What you will do »
Establish how many lines in the records below include the word "says"; respond with that number only.

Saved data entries
- - -
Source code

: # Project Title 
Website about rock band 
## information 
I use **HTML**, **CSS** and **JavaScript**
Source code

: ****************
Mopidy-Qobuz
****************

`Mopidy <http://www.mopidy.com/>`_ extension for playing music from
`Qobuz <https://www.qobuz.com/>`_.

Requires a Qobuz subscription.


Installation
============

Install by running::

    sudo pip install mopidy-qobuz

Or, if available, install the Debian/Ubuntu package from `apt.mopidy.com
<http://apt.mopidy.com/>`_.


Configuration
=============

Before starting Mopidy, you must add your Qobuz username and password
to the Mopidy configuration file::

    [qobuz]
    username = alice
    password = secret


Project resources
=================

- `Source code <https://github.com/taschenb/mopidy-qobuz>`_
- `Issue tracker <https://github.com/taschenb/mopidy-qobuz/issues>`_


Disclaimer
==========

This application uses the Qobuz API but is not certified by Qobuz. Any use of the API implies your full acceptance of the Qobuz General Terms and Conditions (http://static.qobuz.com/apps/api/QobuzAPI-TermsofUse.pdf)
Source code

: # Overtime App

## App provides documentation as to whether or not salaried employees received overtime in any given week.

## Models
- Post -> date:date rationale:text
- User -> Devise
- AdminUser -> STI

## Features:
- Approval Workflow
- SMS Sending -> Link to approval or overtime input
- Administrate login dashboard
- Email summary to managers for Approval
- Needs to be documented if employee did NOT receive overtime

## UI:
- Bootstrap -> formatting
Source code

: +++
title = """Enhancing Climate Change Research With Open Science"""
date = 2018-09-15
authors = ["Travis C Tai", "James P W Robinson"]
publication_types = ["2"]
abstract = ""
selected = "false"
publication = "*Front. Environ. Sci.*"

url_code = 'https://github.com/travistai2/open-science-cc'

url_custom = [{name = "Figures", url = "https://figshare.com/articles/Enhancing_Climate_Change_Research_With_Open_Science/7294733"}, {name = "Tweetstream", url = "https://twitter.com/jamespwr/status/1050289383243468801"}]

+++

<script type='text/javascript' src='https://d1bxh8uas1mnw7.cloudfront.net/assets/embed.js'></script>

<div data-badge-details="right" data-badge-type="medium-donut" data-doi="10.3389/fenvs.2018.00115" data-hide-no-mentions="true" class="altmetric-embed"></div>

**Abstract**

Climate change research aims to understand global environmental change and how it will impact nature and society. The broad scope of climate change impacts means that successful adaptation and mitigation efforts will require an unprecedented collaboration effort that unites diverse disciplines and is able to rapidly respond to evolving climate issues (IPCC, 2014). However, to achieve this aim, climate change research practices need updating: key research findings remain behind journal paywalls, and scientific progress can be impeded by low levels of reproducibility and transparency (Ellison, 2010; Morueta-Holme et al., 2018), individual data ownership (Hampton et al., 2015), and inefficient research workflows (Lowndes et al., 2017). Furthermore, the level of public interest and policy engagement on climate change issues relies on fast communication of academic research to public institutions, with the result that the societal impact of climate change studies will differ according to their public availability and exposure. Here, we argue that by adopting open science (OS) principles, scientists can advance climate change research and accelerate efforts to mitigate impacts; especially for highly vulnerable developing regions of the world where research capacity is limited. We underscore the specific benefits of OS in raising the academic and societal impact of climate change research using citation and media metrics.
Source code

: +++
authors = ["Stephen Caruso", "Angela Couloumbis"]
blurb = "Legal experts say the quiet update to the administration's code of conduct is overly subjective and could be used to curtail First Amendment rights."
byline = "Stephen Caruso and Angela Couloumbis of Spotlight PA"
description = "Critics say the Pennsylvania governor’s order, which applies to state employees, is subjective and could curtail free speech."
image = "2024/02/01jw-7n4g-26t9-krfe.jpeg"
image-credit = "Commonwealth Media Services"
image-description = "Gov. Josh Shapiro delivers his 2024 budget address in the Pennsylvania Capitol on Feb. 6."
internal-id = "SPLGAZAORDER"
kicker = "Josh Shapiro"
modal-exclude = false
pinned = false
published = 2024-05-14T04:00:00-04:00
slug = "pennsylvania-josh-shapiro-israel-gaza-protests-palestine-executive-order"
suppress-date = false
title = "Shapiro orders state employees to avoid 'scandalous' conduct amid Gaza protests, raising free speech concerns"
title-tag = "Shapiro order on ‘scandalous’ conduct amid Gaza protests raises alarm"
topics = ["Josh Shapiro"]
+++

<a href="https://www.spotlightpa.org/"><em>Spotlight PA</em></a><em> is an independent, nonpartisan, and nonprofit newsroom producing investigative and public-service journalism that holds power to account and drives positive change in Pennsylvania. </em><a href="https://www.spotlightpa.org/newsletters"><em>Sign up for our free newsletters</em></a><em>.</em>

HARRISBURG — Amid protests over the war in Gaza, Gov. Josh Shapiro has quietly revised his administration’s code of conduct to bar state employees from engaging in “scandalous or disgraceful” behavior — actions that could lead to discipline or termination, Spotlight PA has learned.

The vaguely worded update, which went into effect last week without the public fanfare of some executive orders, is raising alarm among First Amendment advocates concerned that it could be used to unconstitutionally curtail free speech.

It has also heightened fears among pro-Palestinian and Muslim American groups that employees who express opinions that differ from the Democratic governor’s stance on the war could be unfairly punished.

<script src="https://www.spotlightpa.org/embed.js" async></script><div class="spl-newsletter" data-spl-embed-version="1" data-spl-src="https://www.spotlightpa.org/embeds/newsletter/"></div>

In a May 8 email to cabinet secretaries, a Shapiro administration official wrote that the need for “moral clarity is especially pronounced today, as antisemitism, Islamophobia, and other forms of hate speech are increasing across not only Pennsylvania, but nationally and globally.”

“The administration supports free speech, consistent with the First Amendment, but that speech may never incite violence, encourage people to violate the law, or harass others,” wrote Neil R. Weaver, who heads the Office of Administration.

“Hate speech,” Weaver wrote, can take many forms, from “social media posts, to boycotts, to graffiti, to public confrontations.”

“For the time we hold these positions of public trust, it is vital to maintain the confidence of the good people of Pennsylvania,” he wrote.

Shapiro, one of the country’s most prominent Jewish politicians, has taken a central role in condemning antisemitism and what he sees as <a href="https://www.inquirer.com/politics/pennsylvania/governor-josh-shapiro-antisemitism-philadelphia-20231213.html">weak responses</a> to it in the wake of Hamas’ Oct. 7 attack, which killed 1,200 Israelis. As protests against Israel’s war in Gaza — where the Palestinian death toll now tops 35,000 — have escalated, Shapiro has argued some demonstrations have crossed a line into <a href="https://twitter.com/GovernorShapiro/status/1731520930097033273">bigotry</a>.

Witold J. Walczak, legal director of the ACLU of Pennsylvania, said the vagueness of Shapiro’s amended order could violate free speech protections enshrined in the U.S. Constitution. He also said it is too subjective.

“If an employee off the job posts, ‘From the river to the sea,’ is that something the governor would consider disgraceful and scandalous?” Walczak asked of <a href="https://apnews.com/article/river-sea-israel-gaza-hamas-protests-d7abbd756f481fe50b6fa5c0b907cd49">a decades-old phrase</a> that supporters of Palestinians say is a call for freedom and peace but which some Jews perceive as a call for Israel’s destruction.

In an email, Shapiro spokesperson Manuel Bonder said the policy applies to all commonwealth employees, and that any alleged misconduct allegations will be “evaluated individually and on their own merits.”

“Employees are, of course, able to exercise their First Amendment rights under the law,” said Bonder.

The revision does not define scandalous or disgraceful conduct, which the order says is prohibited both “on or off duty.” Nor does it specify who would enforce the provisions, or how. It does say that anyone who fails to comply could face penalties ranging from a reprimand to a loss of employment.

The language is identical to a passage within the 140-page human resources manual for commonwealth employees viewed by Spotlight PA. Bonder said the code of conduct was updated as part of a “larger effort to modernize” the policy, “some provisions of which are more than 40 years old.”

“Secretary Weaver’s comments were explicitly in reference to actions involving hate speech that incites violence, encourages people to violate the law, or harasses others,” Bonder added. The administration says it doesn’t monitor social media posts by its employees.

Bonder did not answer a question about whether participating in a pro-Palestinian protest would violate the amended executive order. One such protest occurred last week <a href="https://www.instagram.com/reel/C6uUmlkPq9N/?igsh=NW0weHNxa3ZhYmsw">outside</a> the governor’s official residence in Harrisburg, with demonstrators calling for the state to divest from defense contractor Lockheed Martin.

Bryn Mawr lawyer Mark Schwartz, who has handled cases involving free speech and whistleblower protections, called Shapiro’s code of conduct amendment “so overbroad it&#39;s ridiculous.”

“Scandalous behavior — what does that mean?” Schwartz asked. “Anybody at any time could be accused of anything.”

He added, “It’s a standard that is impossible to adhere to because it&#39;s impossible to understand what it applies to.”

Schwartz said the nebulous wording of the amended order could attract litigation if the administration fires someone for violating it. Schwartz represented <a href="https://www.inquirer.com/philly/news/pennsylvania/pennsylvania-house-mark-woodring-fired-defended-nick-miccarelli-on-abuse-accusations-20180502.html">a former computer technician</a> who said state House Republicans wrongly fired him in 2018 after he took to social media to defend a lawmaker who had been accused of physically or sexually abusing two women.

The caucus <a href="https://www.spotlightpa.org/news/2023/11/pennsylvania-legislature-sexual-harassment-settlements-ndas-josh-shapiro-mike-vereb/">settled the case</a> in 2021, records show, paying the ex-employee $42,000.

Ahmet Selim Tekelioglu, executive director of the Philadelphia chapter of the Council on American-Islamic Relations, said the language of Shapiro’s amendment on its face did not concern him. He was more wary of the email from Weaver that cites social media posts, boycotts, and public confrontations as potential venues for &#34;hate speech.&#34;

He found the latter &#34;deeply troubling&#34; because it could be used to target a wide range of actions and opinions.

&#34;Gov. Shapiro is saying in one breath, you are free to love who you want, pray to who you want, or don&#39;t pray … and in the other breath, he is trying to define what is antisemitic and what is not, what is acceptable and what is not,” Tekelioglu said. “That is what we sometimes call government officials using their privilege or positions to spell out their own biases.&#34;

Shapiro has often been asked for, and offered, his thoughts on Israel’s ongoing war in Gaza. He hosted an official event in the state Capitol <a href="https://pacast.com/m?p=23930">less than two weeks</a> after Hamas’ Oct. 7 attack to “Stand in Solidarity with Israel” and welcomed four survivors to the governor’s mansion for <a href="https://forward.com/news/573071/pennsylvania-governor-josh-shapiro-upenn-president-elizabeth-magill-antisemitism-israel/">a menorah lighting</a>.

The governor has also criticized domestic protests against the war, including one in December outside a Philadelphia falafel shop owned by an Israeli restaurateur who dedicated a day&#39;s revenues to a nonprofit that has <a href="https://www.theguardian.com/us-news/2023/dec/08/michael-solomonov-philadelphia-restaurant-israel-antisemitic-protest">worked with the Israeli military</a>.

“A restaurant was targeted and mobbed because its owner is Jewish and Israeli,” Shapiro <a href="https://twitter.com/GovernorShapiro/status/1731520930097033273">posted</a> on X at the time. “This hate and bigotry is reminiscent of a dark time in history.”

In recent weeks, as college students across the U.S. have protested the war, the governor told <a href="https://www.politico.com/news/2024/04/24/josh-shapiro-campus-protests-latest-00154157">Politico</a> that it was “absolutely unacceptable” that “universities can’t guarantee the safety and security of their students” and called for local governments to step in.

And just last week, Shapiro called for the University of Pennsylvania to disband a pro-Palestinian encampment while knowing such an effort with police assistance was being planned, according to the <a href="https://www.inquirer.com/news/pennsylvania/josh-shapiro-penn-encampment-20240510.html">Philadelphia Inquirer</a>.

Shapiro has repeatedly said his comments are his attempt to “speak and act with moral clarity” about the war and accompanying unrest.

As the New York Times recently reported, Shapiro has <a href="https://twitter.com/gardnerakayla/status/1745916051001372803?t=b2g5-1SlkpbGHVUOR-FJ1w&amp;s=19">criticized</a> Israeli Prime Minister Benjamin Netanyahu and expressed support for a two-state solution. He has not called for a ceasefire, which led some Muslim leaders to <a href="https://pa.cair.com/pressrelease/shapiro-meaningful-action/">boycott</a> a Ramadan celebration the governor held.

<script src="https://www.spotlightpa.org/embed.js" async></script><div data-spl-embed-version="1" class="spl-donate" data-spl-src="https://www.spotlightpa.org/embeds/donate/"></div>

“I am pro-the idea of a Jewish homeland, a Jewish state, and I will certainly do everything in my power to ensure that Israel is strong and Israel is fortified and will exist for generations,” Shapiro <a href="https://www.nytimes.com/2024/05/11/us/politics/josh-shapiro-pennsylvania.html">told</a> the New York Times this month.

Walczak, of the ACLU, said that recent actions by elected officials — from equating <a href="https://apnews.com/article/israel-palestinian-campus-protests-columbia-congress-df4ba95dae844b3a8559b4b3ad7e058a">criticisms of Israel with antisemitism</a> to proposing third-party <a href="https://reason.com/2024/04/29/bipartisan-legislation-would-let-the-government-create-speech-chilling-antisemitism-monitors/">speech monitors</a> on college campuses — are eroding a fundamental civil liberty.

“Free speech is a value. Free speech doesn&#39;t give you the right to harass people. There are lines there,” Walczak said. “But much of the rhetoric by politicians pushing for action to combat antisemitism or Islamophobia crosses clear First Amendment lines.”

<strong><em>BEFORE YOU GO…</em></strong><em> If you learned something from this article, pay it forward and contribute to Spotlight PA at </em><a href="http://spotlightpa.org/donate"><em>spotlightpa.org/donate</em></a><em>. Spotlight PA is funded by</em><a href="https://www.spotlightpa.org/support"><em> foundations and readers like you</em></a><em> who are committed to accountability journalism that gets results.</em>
- - -
Answer space »
2